Lessons from GlaxoSmithKline’s app-based study can benefit healthcare companies.
Now that GlaxoSmithKline knows that an app-based, off-site health study can yield valuable findings, the pharma company hopes to further tweak and adopt the medium.
Michelle Crouthamel, GSK’s platform development leader in clinical innovation and digital platforms, pointed to the success of a proof-of-concept study called PARADE, which used Apple’s ResearchKit to mine pain and quality-of-life data from rheumatoid arthritis patients over the course of 3 months. The test, she said at Digital Pharma East in Philadelphia, proved that mobile studies can succeed in 3 critical areas: recruitment, esource data collection, and data quality. Plus, she said, the cost of the experiment ran about $500,000, as opposed to the usual $10 million.
“One thing that we found interesting, and why I think it enabled the study to be successful, is that we didn’t know patients are so ready for mobile,” she said of pharma’s first research effort of its kind.
So what’s next? Where GSK intends to go from here can serve as a guidepost for other tech-forward healthcare companies as they expand their research into the mobile realm.
Wider Adoption
After PARADE’s completion last November, team members began to share their results throughout the company. Since then, Crouthamel said, confidence in mobile health research has blossomed at GSK. Employees hope to use the model in Phase 4 work, when the FDA has already approved a drug and the “safety risk is discharged,” she said. But app-based research could occur as early as Phase 2.

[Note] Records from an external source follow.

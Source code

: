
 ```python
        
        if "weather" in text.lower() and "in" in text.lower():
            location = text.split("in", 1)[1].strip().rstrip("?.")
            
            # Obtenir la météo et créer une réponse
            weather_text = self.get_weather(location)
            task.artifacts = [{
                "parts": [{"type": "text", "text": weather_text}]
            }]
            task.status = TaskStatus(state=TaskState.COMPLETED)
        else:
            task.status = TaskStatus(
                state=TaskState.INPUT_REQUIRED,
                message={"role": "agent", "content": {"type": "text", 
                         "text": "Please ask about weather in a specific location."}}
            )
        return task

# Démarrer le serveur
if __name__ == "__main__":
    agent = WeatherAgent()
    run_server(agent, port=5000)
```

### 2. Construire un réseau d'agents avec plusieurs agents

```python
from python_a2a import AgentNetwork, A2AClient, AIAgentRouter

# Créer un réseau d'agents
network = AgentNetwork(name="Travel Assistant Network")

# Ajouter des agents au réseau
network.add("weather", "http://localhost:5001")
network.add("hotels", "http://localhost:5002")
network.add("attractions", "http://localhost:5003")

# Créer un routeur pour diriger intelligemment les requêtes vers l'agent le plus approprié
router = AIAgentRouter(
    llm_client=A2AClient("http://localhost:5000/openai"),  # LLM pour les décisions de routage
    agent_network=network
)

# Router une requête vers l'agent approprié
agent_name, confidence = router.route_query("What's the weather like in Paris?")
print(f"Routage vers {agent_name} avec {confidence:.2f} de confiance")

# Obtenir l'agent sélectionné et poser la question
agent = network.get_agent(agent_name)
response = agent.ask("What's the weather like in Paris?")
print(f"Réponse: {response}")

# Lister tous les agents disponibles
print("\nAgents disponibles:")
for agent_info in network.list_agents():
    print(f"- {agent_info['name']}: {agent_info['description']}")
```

Crouthamel saw PARADE’s findings as a chance to introduce a hybrid data collection system. Under that plan, researchers could gather information on site, face to face, as per tradition. Then, she said, patients could use the app to send additional details as the device’s sensors record more objective data. “You can use this platform to get a lot of data from the patient that you wouldn’t normally get,” she said.
Fixes
Despite the positive results, PARADE and similar studies have highlighted areas in need of improvement.
One, for example, deals with recruitment. Although Crouthamel exceeded her goal of 300 participants, she acknowledged that bots and malicious actors could game the system and wrongly enroll in a virtual trial. How can GSK and other healthcare companies avoid that? The solution could include a site-based feature in which patients receive an activation code from a physician to verify their identity, Crouthamel noted.

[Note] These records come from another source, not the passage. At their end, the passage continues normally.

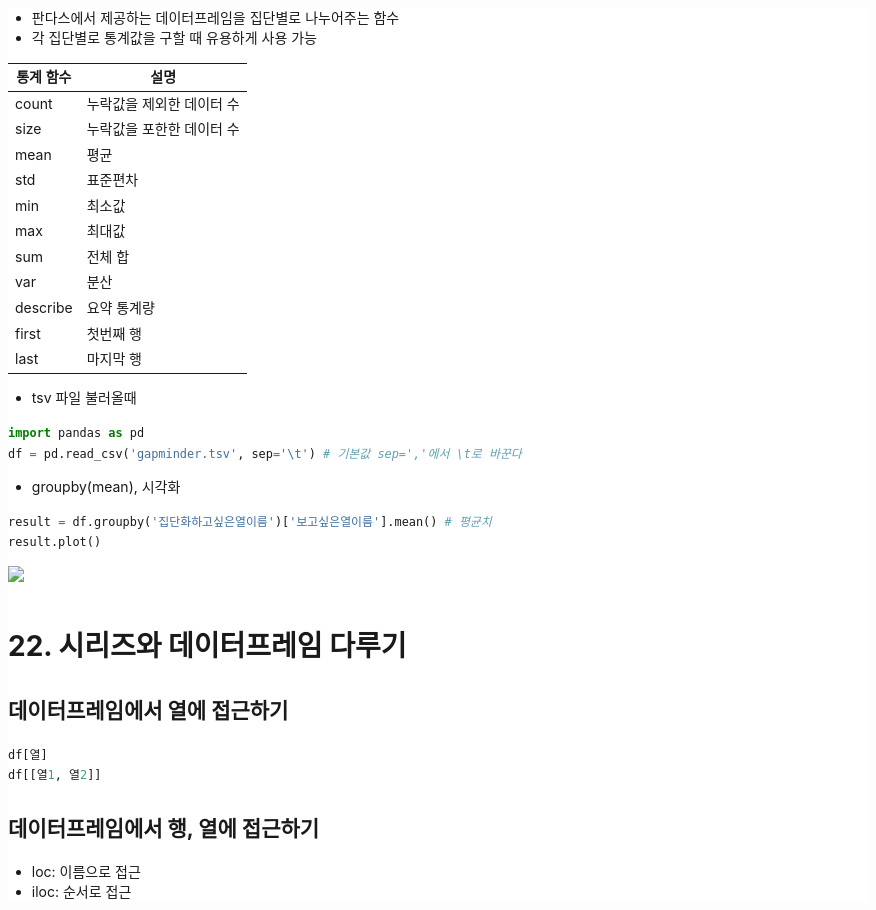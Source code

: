 - 판다스에서 제공하는 데이터프레임을 집단별로 나누어주는 함수
- 각 집단별로 통계값을 구할 때 유용하게 사용 가능

| 통계 함수 | 설명 |
| ---| --- |
| count | 누락값을 제외한 데이터 수 |
| size | 누락값을 포한한 데이터 수 |
| mean | 평균 |
| std | 표준편차 |
| min | 최소값 |
| max | 최대값 |
| sum | 전체 합 |
| var | 분산 |
| describe | 요약 통계량 |
| first | 첫번째 행 |
| last | 마지막 행 |


- tsv 파일 불러올때

```python
import pandas as pd
df = pd.read_csv('gapminder.tsv', sep='\t') # 기본값 sep=','에서 \t로 바꾼다
```

- groupby(mean), 시각화

```python
result = df.groupby('집단화하고싶은열이름')['보고싶은열이름'].mean() # 평균치
result.plot()
```

![](https://i.imgur.com/gOFuFUF.png)


# 22. 시리즈와 데이터프레임 다루기

## 데이터프레임에서 열에 접근하기
```python
df[열]
df[[열1, 열2]]
```

## 데이터프레임에서 행, 열에 접근하기

- loc: 이름으로 접근
- iloc: 순서로 접근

The quality of the data depends on better instruction, she said. Participants of an Apple pilot were instructed to walk 10 steps, but they often left their phone on the table, rendering the data undocumented, Crouthamel said. Similarly, as the phone spouted directions from other users’ pockets, they removed the device to listen, which ruined the exercises
Nurses and doctors aren’t available to give clear instructions to participants, so the app itself will need to take on that role. In the future, Crouthamel added, the program must be able to tell patients whether they’re performing a task correctly or should restart the process.
Patient Experience
GSK also learned what PARADE’s participants wanted from the exchange: data. One cohort could access real-time data on their wrists’ range of motion and pain mapping, while the other could not. Yet each group regularly checked the data section of the app, eager for numbers, Crouthamel said. And 83% said they hoped to share this information with their healthcare providers. So the data itself can be of great value to patients, a lesson for other organizations that hope to enter this space.

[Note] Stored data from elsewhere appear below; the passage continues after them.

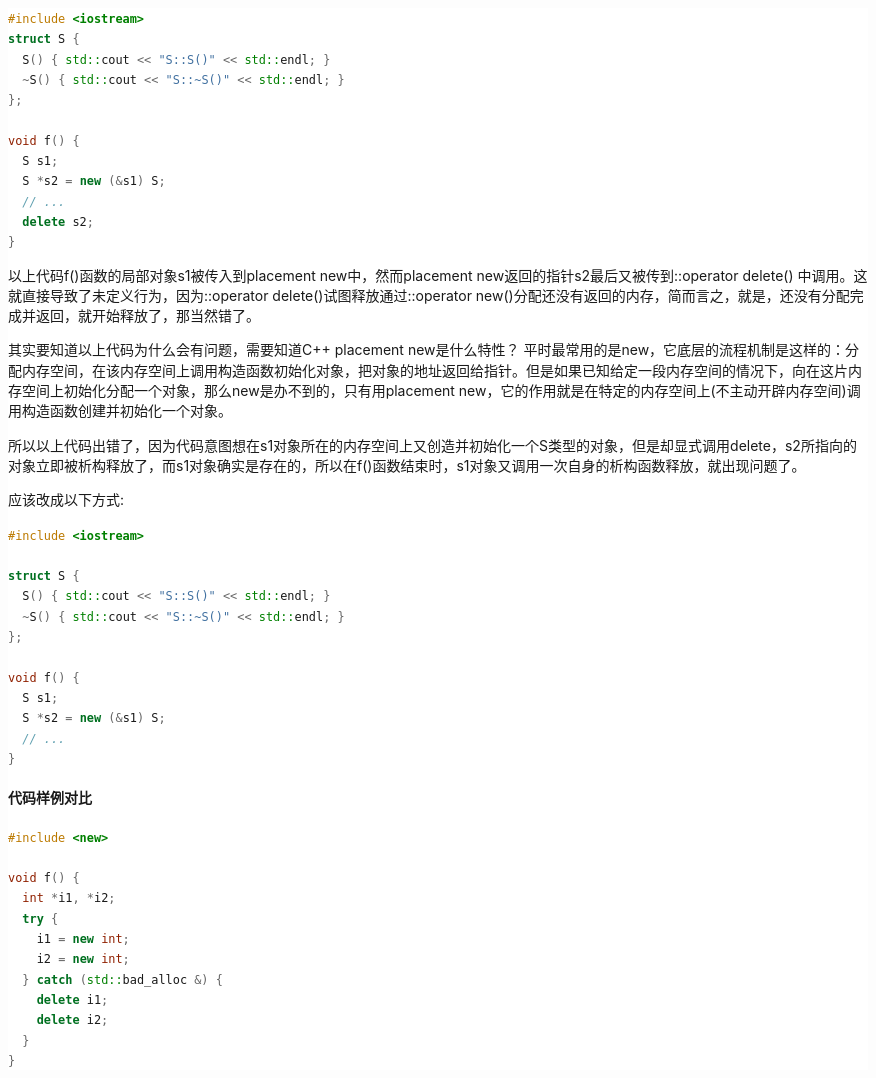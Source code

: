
 ``` cpp
#include <iostream>
struct S {
  S() { std::cout << "S::S()" << std::endl; }
  ~S() { std::cout << "S::~S()" << std::endl; }
};

void f() {
  S s1;
  S *s2 = new (&s1) S;
  // ...
  delete s2;
}
```
以上代码f()函数的局部对象s1被传入到placement new中，然而placement new返回的指针s2最后又被传到::operator delete() 中调用。这就直接导致了未定义行为，因为::operator delete()试图释放通过::operator new()分配还没有返回的内存，简而言之，就是，还没有分配完成并返回，就开始释放了，那当然错了。

其实要知道以上代码为什么会有问题，需要知道C++ placement new是什么特性？  平时最常用的是new，它底层的流程机制是这样的：分配内存空间，在该内存空间上调用构造函数初始化对象，把对象的地址返回给指针。但是如果已知给定一段内存空间的情况下，向在这片内存空间上初始化分配一个对象，那么new是办不到的，只有用placement new，它的作用就是在特定的内存空间上(不主动开辟内存空间)调用构造函数创建并初始化一个对象。

所以以上代码出错了，因为代码意图想在s1对象所在的内存空间上又创造并初始化一个S类型的对象，但是却显式调用delete，s2所指向的对象立即被析构释放了，而s1对象确实是存在的，所以在f()函数结束时，s1对象又调用一次自身的析构函数释放，就出现问题了。

应该改成以下方式:

``` cpp
#include <iostream>

struct S {
  S() { std::cout << "S::S()" << std::endl; }
  ~S() { std::cout << "S::~S()" << std::endl; }
};

void f() {
  S s1;
  S *s2 = new (&s1) S;
  // ...
}
```

#### 代码样例对比

``` cpp
#include <new>

void f() {
  int *i1, *i2;
  try {
    i1 = new int;
    i2 = new int;
  } catch (std::bad_alloc &) {
    delete i1;
    delete i2;
  }
}
```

To that end, GSK is shooting to enable participants to use this sort of app to monitor and manage their own conditions. That, in turn, can help boost drug adherence and ultimately bring each patient as a “partner along for the journey,” Crouthamel said.
Regulations
The PARADE team is slated to soon discuss sensor data with FDA regulators, she said. The agency has focused more resources on digital in recent years, but how clinical research through mobile apps will be controlled remains to be seen.